The thickness of the friction material before applying a load is t (10 mm),
Assuming that the load difference is F, the compression modulus E is E = (F /
A) / (δ / t). (A-3) The conditions of the wear test for measuring the wear rate W are as follows.

Test machine: full-size dynamometer Test condition: braking start speed 50 km / h number of brakings 500 times at each temperature Deceleration 0.15 G The temperature of the friction material before starting braking was 100 ° C. and 200 ° C.
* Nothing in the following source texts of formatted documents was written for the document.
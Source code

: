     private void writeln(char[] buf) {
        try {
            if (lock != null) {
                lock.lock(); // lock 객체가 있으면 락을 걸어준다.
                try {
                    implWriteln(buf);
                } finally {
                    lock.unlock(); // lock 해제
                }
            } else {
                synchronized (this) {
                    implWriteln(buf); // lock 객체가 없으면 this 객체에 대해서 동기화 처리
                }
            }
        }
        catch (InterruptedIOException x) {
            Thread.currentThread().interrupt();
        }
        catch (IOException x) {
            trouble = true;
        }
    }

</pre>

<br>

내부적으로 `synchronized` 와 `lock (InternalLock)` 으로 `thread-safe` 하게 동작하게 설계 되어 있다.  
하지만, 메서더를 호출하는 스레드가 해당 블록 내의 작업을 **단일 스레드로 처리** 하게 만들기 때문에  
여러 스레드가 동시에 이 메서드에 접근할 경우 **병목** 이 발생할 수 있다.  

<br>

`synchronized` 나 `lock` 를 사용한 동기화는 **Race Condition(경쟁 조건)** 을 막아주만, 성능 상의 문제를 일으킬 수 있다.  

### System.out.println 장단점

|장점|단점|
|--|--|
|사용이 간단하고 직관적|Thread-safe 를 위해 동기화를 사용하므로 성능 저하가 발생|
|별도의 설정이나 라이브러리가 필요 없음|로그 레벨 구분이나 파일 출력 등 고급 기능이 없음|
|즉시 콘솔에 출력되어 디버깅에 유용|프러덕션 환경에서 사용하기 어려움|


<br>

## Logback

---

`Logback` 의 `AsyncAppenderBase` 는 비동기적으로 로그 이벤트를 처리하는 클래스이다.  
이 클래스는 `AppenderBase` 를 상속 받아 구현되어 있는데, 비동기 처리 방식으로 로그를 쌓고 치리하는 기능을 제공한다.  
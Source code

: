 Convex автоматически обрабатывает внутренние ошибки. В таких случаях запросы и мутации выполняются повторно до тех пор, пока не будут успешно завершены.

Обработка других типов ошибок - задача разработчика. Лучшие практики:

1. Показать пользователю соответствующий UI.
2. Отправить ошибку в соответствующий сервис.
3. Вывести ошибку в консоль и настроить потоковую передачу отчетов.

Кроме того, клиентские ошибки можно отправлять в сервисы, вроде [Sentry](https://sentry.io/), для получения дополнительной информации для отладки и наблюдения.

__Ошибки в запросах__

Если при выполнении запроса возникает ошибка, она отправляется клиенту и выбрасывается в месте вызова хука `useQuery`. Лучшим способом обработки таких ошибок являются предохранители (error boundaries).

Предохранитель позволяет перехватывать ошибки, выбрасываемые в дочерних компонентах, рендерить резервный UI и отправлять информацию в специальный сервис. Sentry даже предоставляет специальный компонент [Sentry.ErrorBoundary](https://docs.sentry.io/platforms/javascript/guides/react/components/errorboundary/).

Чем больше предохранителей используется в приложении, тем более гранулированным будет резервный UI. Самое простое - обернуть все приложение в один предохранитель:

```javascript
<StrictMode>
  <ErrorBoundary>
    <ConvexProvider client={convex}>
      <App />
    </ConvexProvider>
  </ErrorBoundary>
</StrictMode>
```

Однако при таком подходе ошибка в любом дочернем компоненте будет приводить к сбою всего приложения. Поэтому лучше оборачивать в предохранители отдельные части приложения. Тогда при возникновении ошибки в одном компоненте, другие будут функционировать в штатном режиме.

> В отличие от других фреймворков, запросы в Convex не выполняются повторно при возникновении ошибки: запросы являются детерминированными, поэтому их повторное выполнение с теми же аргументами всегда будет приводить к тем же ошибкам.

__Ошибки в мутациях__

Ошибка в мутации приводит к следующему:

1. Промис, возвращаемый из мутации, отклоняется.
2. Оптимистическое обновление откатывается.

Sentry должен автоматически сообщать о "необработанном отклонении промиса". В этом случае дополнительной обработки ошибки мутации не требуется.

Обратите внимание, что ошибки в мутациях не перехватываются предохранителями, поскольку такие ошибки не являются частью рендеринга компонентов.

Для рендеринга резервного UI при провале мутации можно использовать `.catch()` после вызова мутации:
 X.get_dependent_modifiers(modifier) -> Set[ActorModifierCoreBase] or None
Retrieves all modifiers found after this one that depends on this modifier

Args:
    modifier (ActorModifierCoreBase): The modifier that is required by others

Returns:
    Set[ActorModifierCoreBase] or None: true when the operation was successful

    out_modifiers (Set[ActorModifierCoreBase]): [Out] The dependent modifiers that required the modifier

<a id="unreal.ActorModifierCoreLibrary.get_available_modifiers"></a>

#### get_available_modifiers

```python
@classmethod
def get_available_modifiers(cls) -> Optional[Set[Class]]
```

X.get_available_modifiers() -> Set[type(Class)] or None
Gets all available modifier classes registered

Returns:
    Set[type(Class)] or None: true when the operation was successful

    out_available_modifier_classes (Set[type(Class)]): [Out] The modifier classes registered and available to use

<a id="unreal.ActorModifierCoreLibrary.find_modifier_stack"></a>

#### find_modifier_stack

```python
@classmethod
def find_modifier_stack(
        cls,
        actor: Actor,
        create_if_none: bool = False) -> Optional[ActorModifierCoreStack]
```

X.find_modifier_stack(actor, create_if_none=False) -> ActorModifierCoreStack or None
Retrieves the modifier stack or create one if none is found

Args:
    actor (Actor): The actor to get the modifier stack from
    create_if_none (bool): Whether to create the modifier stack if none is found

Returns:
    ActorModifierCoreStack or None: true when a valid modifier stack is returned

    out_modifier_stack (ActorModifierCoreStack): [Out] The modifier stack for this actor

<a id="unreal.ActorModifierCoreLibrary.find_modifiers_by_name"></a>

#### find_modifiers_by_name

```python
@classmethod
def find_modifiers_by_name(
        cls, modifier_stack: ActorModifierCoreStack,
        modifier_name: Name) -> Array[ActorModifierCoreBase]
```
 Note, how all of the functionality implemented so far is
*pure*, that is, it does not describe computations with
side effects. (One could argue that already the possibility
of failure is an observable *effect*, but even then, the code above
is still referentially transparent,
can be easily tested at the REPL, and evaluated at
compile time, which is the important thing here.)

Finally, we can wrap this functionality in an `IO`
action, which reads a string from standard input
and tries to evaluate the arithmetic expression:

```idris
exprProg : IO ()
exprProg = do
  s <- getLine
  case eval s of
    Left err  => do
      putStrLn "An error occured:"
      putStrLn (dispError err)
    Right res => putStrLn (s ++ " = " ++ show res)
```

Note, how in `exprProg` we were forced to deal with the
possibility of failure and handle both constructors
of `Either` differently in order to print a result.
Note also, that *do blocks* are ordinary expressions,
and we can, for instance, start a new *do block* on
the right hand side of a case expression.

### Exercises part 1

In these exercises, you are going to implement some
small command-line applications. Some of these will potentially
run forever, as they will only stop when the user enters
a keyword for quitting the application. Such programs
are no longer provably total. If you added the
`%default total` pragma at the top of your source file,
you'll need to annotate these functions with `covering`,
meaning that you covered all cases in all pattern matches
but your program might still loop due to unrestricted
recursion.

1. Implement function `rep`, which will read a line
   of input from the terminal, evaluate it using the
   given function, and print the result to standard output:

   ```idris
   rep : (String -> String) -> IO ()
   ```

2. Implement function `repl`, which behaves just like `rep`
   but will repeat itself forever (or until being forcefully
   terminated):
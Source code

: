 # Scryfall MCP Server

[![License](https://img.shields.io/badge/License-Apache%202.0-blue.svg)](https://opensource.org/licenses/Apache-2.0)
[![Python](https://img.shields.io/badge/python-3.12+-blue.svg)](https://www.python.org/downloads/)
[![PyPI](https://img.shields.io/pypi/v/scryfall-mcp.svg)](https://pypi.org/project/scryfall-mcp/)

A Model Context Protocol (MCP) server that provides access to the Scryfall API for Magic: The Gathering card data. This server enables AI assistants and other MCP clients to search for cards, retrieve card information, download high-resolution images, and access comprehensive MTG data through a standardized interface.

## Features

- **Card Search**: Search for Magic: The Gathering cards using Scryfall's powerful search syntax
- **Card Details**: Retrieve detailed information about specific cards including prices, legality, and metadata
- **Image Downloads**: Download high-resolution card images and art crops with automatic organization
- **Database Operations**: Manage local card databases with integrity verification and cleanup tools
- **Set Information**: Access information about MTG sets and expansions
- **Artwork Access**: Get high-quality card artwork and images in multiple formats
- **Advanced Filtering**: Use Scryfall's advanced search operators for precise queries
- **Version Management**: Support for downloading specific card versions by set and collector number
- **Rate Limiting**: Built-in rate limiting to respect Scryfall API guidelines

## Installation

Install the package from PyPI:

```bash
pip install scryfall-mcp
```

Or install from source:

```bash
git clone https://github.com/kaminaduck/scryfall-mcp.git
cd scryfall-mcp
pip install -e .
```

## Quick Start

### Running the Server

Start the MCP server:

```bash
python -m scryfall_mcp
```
That is, a brake was applied from a vehicle speed of 50 km / h, and the vehicle was decelerated at a deceleration of 0.15 G and stopped. This was repeated 500 times. And the wear rate W at each temperature
_T was determined based on the following equation. W _T = ｛[2 × (A1 × t1 + A2 × t2) × r ² ]
/ [I × V ² × n]} where A1 is the area of the friction surface of the first friction material, and t1 is the first friction material.
The wear thickness of the friction surface of the friction material, A2 is the area of the friction surface of the second friction material, t2 is the wear thickness of the friction surface of the second friction material, I is the inertial mass of the rotating part, and V is the braking mass at the start of braking. The vehicle speed, r indicates the effective radius of the tire, and n indicates the number of times of braking. In order to sandwich the disk rotor, which is the mating member, between the first friction material and the second friction material, the above formula takes into account the wear of the first friction material and the second friction material.

The wear rate W of the friction material is 100
° based on the wear rate W ₂₀₀ in wear rate W ₁₀₀ and 200 ° C in C, determined by the following equation. W = 0.8 × W ₁₀₀ + 0.2 × W ₂₀₀ The test results in each test are as follows. (B-1) Test Results of Friction Test FIG. 1 shows the test results of the friction coefficient for the friction material of Example 1. FIG. 2 shows the test results of the coefficient of friction with respect to the friction material of Example 2. FIG. 3 shows the test results of the coefficient of friction with respect to the friction material of Example 3. FIG. 4 shows a test result of the friction coefficient of the conventional material with respect to the friction material. 1 to 4, the horizontal axis indicates the hydraulic pressure meaning the pedaling force at the time of braking, the vertical axis indicates the friction coefficient μ, ◆ indicates a speed at the start of braking of 20 km / h, ■ indicates 50 km / h, ○ indicates the case of 100 km / h.

As can be understood from FIG. 4, the conventional friction material has a high friction coefficient μ exceeding 0.35. In particular, when the speed is 20 km / h, the coefficient of friction exceeds 0.45. On the other hand, as can be understood from FIGS.
Are all 0.4 or less. In particular, except for the oil pressure of 10 kgf / cm ² at 20 km / h shown in FIG. Considerable data is 0.
3 or less. Therefore, the friction materials of Examples 1 to 3 satisfy the required value for the reduction of the friction coefficient, and
This is advantageous for reduction of

Further, in the friction material of the first embodiment, as can be understood from FIG. 1, the hydraulic spread (= the variation of the friction coefficient μ) at each braking speed is slightly large. On the contrary,
In the second and third embodiments, as can be understood from FIGS. 2 and 3, the hydraulic spread is smaller than in the first embodiment. This is because, in the friction materials of Examples 2 and 3, carbon long fibers are blended instead of carbon short fibers, so that the base material strength is improved, it is difficult to transfer to the mating material, and the friction material is formed on the mating material. It is inferred that the friction coefficient μ was stabilized by scraping the film thus formed. In other words, it is considered that the long carbon fiber has an effect of stabilizing the film formed on the friction surface of the friction material and the surface of the mating material by improving the strength of the base material and scraping the film formed on the mating material.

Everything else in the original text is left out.